Tahzingdong, a non-governmental voluntary organisation working on issues of the environment and socio-economic development in the Chittagong Hill Tracts (CHT), has won the Energy Globe Award in Earth category at the COP22.
Tahzingdong has won the award for its project on the restoration and conservation of community-managed forest resources in the Bandarban hill district. The award was declared on November 10, 2016 in Marrakech, Morocco, at COP22-the 22nd Conference of the Parties to the United Nations Framework Convention on Climate Change (UNFCCC).
Founder of Energy Globe Foundation Wolfgang Neumann handed over the award to the Tahzingdong authority at a programme on March 17 this year.
To inform people about winning of the award and the project, the organisation held a press conference at a local hotel on Sunday with CHT Affairs Secretary Nabo Bikram Kishor Tripura as chief guest. Vice-Chairman of CHT Development Board Tarun Kumar Ghosh, Executive Director of Aranyak Foundation of Bangladesh Farid Uddin Ahmed, Executive Director of Tahzingdong Ching Shing Pru and journalists of electronic and print media were present there.
Sources said that Tahzingdong supported by Aranyak Foundation of Bangladesh, has been implementing this project since 2009. The project covers 12,919.64 hectares of nine community-conserved areas, which are commonly called ‘village common forests’, and includes more than 1,000 indigenous forest-dependent families. Tahzingdong has built two community houses as part of institutional capacity building, and installed two water supply technologies that capture more than 387,000 litres of clean water in a month from the forests using a gravitational flow system. This system has reduced water scarcity within the community and 70 per cent of waterborne diseases.

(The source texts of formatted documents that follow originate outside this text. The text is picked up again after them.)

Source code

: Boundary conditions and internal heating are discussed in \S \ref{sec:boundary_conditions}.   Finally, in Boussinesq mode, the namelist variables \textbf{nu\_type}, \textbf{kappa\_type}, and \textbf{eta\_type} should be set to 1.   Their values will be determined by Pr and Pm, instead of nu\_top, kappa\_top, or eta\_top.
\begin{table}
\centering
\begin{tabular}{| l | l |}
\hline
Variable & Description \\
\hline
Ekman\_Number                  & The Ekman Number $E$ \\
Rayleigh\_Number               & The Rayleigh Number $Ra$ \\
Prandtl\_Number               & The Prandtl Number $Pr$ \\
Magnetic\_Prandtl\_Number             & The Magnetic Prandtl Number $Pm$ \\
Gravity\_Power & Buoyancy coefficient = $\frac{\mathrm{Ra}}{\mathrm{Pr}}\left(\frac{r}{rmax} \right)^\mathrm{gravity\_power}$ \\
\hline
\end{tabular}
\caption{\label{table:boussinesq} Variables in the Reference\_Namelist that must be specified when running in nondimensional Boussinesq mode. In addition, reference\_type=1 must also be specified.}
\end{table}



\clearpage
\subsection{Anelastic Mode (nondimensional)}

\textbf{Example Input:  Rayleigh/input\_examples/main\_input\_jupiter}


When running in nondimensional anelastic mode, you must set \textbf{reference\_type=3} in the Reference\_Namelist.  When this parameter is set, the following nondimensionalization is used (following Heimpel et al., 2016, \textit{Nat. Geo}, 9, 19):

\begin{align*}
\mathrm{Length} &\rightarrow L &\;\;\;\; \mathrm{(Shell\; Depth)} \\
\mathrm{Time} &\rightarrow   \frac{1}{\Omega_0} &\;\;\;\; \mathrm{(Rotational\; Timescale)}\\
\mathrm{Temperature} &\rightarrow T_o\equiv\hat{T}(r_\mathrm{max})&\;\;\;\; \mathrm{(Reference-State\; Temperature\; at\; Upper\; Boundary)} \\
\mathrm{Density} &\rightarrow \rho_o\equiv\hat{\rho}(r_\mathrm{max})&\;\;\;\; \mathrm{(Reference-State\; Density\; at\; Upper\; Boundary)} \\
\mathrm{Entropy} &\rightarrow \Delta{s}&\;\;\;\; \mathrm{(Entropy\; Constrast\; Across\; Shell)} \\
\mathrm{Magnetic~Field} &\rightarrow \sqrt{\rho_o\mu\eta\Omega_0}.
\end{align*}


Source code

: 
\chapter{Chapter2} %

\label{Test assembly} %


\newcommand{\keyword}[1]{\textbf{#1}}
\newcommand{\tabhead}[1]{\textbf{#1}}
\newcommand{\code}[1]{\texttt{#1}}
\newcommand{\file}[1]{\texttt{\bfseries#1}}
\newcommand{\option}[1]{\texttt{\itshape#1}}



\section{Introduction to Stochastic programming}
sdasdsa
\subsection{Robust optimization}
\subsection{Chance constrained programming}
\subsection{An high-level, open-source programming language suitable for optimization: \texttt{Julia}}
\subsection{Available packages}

Moreover, the organisation has planted 28,545 seedlings in the community-managed forests, including bamboo, cane, and endangered species, sources also said.
Many fruit seedlings have been planted in homesteads to increase forest and biodiversity conservation, as well as to prevent soil erosion of the water bodies. Three hundred sets of improved cooking stoves and 20 sets of solar panels have been provided to help maintain a clean and green environment. Fifty per cent of household-based biomass and the resulting carbon dioxide emissions have gone down in the villages and improved women’s health condition. Alternative livelihood-generating support initiatives have been started, which have increased the income of vulnerable communities.
It is mentionable that the Energy Globe Award was founded in 1999 by the Austrian energy pioneer Wolfgang Neumann and is one of the most prestigious environmental awards today. The two other finalists for the award this year were the Inga Foundation of Honduras and AMSED of Morocco.